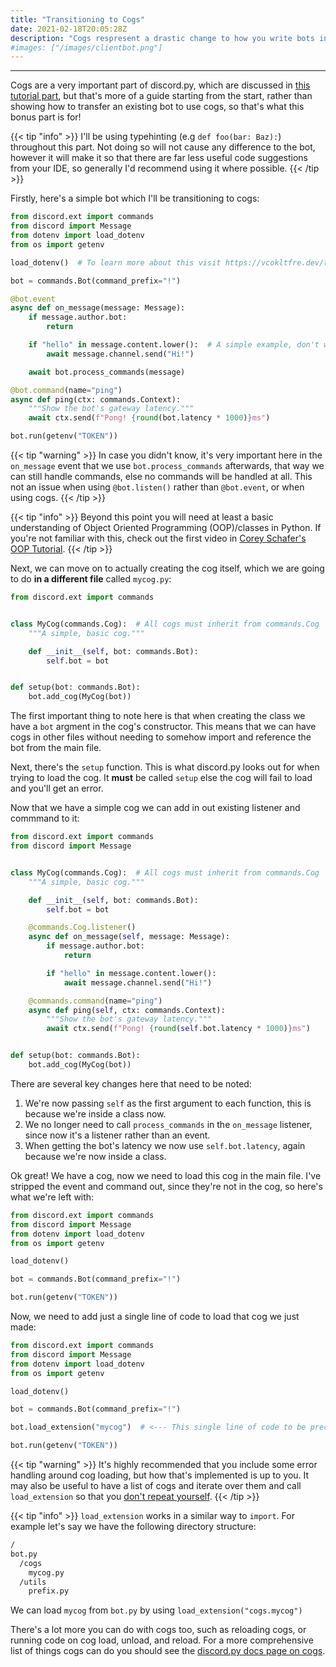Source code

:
 ```yaml
---
title: "Transitioning to Cogs"
date: 2021-02-18T20:05:28Z
description: "Cogs respresent a drastic change to how you write bots in discord.py. As such it's important to know how to use them, and the differences between using cogs and not using them that may catch you out."
#images: ["/images/clientbot.png"]
---
```


---

Cogs are a very important part of discord.py, which are discussed in [this tutorial part](/tutorial/05-cogs), but that's more of a guide starting from the start, rather than showing how to transfer an existing bot to use cogs, so that's what this bonus part is for!

{{< tip "info" >}}
I'll be using typehinting (e.g `def foo(bar: Baz):`) throughout this part. Not doing so will not cause any difference to the bot, however it will make it so that there are far less useful code suggestions from your IDE, so generally I'd recommend using it where possible.
{{< /tip >}}

Firstly, here's a simple bot which I'll be transitioning to cogs:

```py
from discord.ext import commands
from discord import Message
from dotenv import load_dotenv
from os import getenv

load_dotenv()  # To learn more about this visit https://vcokltfre.dev/tips/tokens/

bot = commands.Bot(command_prefix="!")

@bot.event
async def on_message(message: Message):
    if message.author.bot:
        return

    if "hello" in message.content.lower():  # A simple example, don't want to get too complex
        await message.channel.send("Hi!")

    await bot.process_commands(message)

@bot.command(name="ping")
async def ping(ctx: commands.Context):
    """Show the bot's gateway latency."""
    await ctx.send(f"Pong! {round(bot.latency * 1000)}ms")

bot.run(getenv("TOKEN"))
```

{{< tip "warning" >}}
In case you didn't know, it's very important here in the `on_message` event that we use `bot.process_commands` afterwards, that way we can still handle commands, else no commands will be handled at all. This not an issue when using `@bot.listen()` rather than `@bot.event`, or when using cogs.
{{< /tip >}}

{{< tip "info" >}}
Beyond this point you will need at least a basic understanding of Object Oriented Programming (OOP)/classes in Python. If you're not familiar with this, check out the first video in [Corey Schafer's OOP Tutorial](https://www.youtube.com/playlist?list=PL-osiE80TeTsqhIuOqKhwlXsIBIdSeYtc).
{{< /tip >}}

Next, we can move on to actually creating the cog itself, which we are going to do **in a different file** called `mycog.py`:

```py
from discord.ext import commands


class MyCog(commands.Cog):  # All cogs must inherit from commands.Cog
    """A simple, basic cog."""

    def __init__(self, bot: commands.Bot):
        self.bot = bot


def setup(bot: commands.Bot):
    bot.add_cog(MyCog(bot))
```

The first important thing to note here is that when creating the class we have a `bot` argment in the cog's constructor. This means that we can have cogs in other files without needing to somehow import and reference the bot from the main file.

Next, there's the `setup` function. This is what discord.py looks out for when trying to load the cog. It **must** be called `setup` else the cog will fail to load and you'll get an error.

Now that we have a simple cog we can add in out existing listener and commmand to it:

```py
from discord.ext import commands
from discord import Message


class MyCog(commands.Cog):  # All cogs must inherit from commands.Cog
    """A simple, basic cog."""

    def __init__(self, bot: commands.Bot):
        self.bot = bot

    @commands.Cog.listener()
    async def on_message(self, message: Message):
        if message.author.bot:
            return

        if "hello" in message.content.lower():
            await message.channel.send("Hi!")

    @commands.command(name="ping")
    async def ping(self, ctx: commands.Context):
        """Show the bot's gateway latency."""
        await ctx.send(f"Pong! {round(self.bot.latency * 1000)}ms")


def setup(bot: commands.Bot):
    bot.add_cog(MyCog(bot))
```

There are several key changes here that need to be noted:

1) We're now passing `self` as the first argument to each function, this is because we're inside a class now.
2) We no longer need to call `process_commands` in the `on_message` listener, since now it's a listener rather than an event.
3) When getting the bot's latency we now use `self.bot.latency`, again because we're now inside a class.

Ok great! We have a cog, now we need to load this cog in the main file. I've stripped the event and command out, since they're not in the cog, so here's what we're left with:

```py
from discord.ext import commands
from discord import Message
from dotenv import load_dotenv
from os import getenv

load_dotenv()

bot = commands.Bot(command_prefix="!")

bot.run(getenv("TOKEN"))
```

Now, we need to add just a single line of code to load that cog we just made:

```py
from discord.ext import commands
from discord import Message
from dotenv import load_dotenv
from os import getenv

load_dotenv()

bot = commands.Bot(command_prefix="!")

bot.load_extension("mycog")  # <--- This single line of code to be precise

bot.run(getenv("TOKEN"))
```

{{< tip "warning" >}}
It's highly recommended that you include some error handling around cog loading, but how that's implemented is up to you. It may also be useful to have a list of cogs and iterate over them and call `load_extension` so that you [don't repeat yourself](https://en.wikipedia.org/wiki/Don%27t_repeat_yourself).
{{< /tip >}}

{{< tip "info" >}}
`load_extension` works in a similar way to `import`. For example let's say we have the following directory structure:

```md
/
bot.py
  /cogs
    mycog.py
  /utils
    prefix.py
```

We can load `mycog` from `bot.py` by using `load_extension("cogs.mycog")`

There's a lot more you can do with cogs too, such as reloading cogs, or running code on cog load, unload, and reload. For a more comprehensive list of things cogs can do you should see the [discord.py docs page on cogs](https://discordpy.readthedocs.io/en/latest/ext/commands/cogs.html).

Work required =>
Print every line above exactly. Leave the pictures out.

The answer =>
Source code

:
 ```yaml
---
title: "Transitioning to Cogs"
date: 2021-02-18T20:05:28Z
description: "Cogs respresent a drastic change to how you write bots in discord.py. As such it's important to know how to use them, and the differences between using cogs and not using them that may catch you out."
#images: ["/images/clientbot.png"]
---
```


---

Cogs are a very important part of discord.py, which are discussed in [this tutorial part](/tutorial/05-cogs), but that's more of a guide starting from the start, rather than showing how to transfer an existing bot to use cogs, so that's what this bonus part is for!

{{< tip "info" >}}
I'll be using typehinting (e.g `def foo(bar: Baz):`) throughout this part. Not doing so will not cause any difference to the bot, however it will make it so that there are far less useful code suggestions from your IDE, so generally I'd recommend using it where possible.
{{< /tip >}}

Firstly, here's a simple bot which I'll be transitioning to cogs:

```py
from discord.ext import commands
from discord import Message
from dotenv import load_dotenv
from os import getenv

load_dotenv()  # To learn more about this visit https://vcokltfre.dev/tips/tokens/

bot = commands.Bot(command_prefix="!")

@bot.event
async def on_message(message: Message):
    if message.author.bot:
        return

    if "hello" in message.content.lower():  # A simple example, don't want to get too complex
        await message.channel.send("Hi!")

    await bot.process_commands(message)

@bot.command(name="ping")
async def ping(ctx: commands.Context):
    """Show the bot's gateway latency."""
    await ctx.send(f"Pong! {round(bot.latency * 1000)}ms")

bot.run(getenv("TOKEN"))
```

{{< tip "warning" >}}
In case you didn't know, it's very important here in the `on_message` event that we use `bot.process_commands` afterwards, that way we can still handle commands, else no commands will be handled at all. This not an issue when using `@bot.listen()` rather than `@bot.event`, or when using cogs.
{{< /tip >}}

{{< tip "info" >}}
Beyond this point you will need at least a basic understanding of Object Oriented Programming (OOP)/classes in Python. If you're not familiar with this, check out the first video in [Corey Schafer's OOP Tutorial](https://www.youtube.com/playlist?list=PL-osiE80TeTsqhIuOqKhwlXsIBIdSeYtc).
{{< /tip >}}

Next, we can move on to actually creating the cog itself, which we are going to do **in a different file** called `mycog.py`:

```py
from discord.ext import commands


class MyCog(commands.Cog):  # All cogs must inherit from commands.Cog
    """A simple, basic cog."""

    def __init__(self, bot: commands.Bot):
        self.bot = bot


def setup(bot: commands.Bot):
    bot.add_cog(MyCog(bot))
```

The first important thing to note here is that when creating the class we have a `bot` argment in the cog's constructor. This means that we can have cogs in other files without needing to somehow import and reference the bot from the main file.

Next, there's the `setup` function. This is what discord.py looks out for when trying to load the cog. It **must** be called `setup` else the cog will fail to load and you'll get an error.

Now that we have a simple cog we can add in out existing listener and commmand to it:

```py
from discord.ext import commands
from discord import Message


class MyCog(commands.Cog):  # All cogs must inherit from commands.Cog
    """A simple, basic cog."""

    def __init__(self, bot: commands.Bot):
        self.bot = bot

    @commands.Cog.listener()
    async def on_message(self, message: Message):
        if message.author.bot:
            return

        if "hello" in message.content.lower():
            await message.channel.send("Hi!")

    @commands.command(name="ping")
    async def ping(self, ctx: commands.Context):
        """Show the bot's gateway latency."""
        await ctx.send(f"Pong! {round(self.bot.latency * 1000)}ms")


def setup(bot: commands.Bot):
    bot.add_cog(MyCog(bot))
```

There are several key changes here that need to be noted:

1) We're now passing `self` as the first argument to each function, this is because we're inside a class now.
2) We no longer need to call `process_commands` in the `on_message` listener, since now it's a listener rather than an event.
3) When getting the bot's latency we now use `self.bot.latency`, again because we're now inside a class.

Ok great! We have a cog, now we need to load this cog in the main file. I've stripped the event and command out, since they're not in the cog, so here's what we're left with:

```py
from discord.ext import commands
from discord import Message
from dotenv import load_dotenv
from os import getenv

load_dotenv()

bot = commands.Bot(command_prefix="!")

bot.run(getenv("TOKEN"))
```

Now, we need to add just a single line of code to load that cog we just made:

```py
from discord.ext import commands
from discord import Message
from dotenv import load_dotenv
from os import getenv

load_dotenv()

bot = commands.Bot(command_prefix="!")

bot.load_extension("mycog")  # <--- This single line of code to be precise

bot.run(getenv("TOKEN"))
```

{{< tip "warning" >}}
It's highly recommended that you include some error handling around cog loading, but how that's implemented is up to you. It may also be useful to have a list of cogs and iterate over them and call `load_extension` so that you [don't repeat yourself](https://en.wikipedia.org/wiki/Don%27t_repeat_yourself).
{{< /tip >}}

{{< tip "info" >}}
`load_extension` works in a similar way to `import`. For example let's say we have the following directory structure:

```md
/
bot.py
  /cogs
    mycog.py
  /utils
    prefix.py
```

We can load `mycog` from `bot.py` by using `load_extension("cogs.mycog")`

There's a lot more you can do with cogs too, such as reloading cogs, or running code on cog load, unload, and reload. For a more comprehensive list of things cogs can do you should see the [discord.py docs page on cogs](https://discordpy.readthedocs.io/en/latest/ext/commands/cogs.html).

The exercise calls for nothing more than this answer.